*Task description:* The required response is the number of lines in the entries that include the word "accelerometer", with nothing added.

[Opening Records for this exercise section]

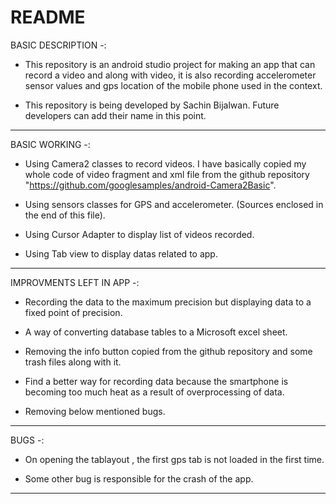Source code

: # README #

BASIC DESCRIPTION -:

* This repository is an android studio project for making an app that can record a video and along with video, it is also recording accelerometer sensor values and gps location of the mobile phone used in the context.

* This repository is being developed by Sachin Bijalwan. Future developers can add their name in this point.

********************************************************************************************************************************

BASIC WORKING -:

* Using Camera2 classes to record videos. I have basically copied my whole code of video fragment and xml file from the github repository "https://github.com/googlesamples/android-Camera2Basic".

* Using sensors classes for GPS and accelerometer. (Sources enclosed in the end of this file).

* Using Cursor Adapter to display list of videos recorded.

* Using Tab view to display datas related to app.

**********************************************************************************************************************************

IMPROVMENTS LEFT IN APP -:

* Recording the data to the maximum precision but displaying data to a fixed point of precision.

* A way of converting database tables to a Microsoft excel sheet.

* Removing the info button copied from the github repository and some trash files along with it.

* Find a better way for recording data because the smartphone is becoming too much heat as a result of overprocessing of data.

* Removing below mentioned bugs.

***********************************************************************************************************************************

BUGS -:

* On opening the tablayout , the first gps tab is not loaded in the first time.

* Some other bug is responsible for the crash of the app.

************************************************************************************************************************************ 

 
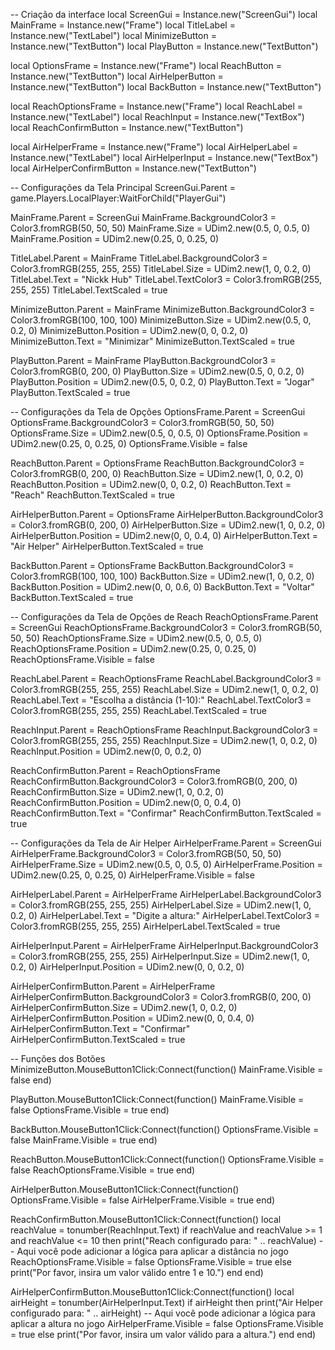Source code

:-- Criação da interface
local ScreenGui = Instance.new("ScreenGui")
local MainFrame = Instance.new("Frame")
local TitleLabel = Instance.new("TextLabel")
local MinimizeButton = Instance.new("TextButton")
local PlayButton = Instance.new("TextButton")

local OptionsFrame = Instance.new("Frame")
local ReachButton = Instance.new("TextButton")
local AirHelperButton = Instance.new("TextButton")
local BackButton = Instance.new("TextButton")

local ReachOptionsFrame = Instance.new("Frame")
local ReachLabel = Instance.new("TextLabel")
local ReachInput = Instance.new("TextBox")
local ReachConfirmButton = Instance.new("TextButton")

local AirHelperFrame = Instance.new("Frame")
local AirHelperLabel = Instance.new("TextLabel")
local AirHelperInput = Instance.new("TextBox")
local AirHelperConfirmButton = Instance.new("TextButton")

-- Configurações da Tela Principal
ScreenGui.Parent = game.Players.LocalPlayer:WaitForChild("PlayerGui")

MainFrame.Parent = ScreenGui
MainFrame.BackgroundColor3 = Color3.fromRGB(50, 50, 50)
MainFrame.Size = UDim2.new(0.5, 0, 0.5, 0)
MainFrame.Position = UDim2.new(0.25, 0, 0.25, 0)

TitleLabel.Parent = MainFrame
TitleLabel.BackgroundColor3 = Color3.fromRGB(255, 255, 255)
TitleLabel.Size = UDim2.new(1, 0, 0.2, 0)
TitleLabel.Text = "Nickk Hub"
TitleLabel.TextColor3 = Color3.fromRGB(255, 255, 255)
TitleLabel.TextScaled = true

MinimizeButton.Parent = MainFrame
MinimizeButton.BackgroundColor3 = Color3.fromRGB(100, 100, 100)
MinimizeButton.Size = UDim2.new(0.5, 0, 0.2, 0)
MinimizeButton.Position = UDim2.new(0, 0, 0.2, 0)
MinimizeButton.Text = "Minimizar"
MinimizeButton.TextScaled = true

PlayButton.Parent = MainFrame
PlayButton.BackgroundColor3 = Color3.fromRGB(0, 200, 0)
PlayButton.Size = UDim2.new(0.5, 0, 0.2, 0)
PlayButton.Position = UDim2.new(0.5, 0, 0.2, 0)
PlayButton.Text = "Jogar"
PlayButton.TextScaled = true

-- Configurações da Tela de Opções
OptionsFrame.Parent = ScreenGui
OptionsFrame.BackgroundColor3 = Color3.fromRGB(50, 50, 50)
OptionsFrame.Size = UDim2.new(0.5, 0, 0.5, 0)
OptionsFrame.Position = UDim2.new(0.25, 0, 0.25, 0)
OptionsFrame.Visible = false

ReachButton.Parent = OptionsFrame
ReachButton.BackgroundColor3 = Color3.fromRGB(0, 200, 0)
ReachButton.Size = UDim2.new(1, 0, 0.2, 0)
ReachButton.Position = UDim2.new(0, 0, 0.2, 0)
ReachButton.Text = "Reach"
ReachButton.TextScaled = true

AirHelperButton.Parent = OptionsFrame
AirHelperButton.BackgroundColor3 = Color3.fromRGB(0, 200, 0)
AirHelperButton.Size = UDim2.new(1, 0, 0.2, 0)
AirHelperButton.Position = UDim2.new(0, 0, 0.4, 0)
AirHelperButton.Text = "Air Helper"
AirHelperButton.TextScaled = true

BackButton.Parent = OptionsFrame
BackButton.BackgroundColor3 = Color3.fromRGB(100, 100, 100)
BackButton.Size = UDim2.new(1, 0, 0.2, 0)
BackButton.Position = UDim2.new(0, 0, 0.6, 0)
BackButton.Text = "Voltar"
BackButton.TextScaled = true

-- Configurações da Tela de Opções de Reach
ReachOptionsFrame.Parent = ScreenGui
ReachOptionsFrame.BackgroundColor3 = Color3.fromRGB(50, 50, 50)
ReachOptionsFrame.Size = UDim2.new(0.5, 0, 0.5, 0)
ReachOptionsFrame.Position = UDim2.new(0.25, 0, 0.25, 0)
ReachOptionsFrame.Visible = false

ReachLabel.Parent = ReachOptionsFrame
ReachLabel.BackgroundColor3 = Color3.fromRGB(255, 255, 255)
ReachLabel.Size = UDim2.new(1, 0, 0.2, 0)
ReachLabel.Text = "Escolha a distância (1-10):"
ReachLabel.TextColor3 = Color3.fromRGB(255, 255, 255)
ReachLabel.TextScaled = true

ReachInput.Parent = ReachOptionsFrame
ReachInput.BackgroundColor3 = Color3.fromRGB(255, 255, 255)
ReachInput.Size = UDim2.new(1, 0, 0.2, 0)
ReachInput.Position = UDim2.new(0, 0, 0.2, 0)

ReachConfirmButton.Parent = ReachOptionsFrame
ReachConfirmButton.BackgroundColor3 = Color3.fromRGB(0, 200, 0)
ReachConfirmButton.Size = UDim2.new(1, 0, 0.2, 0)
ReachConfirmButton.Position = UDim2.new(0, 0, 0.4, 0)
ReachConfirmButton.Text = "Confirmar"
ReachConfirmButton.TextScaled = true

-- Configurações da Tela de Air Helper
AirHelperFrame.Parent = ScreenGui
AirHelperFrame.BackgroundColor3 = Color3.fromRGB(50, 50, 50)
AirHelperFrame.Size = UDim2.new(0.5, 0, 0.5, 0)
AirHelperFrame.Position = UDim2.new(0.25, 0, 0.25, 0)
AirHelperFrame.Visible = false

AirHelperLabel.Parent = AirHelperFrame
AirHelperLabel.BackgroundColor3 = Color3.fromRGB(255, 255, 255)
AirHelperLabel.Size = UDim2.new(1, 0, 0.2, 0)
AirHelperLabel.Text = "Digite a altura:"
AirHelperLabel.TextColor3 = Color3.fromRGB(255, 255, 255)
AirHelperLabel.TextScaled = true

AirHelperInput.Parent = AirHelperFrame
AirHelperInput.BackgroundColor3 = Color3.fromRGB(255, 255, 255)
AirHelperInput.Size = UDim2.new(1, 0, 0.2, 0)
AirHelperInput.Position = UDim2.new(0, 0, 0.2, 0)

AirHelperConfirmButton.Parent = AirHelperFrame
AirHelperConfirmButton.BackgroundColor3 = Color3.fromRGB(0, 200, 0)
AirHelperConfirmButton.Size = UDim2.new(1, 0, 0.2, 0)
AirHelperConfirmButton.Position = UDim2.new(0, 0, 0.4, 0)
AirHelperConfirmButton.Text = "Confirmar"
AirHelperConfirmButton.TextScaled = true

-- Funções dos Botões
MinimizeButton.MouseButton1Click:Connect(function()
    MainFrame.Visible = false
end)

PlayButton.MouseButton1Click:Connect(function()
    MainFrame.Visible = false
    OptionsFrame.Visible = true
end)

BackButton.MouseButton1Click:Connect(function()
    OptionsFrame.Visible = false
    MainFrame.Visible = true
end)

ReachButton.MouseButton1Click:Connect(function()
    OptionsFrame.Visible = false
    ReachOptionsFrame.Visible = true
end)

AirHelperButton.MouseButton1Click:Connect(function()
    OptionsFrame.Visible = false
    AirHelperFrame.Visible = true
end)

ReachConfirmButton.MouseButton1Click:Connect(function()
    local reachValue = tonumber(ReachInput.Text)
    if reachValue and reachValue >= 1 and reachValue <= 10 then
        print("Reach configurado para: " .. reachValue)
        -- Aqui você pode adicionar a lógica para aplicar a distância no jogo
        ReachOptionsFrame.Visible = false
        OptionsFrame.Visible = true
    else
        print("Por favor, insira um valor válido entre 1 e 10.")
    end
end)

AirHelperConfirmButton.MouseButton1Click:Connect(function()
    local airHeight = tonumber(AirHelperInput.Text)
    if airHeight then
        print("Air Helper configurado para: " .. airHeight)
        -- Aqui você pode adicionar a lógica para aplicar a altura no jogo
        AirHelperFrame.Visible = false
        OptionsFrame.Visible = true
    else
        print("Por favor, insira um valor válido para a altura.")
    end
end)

[Closing Records for this exercise section]

*Result of the exercise:* 2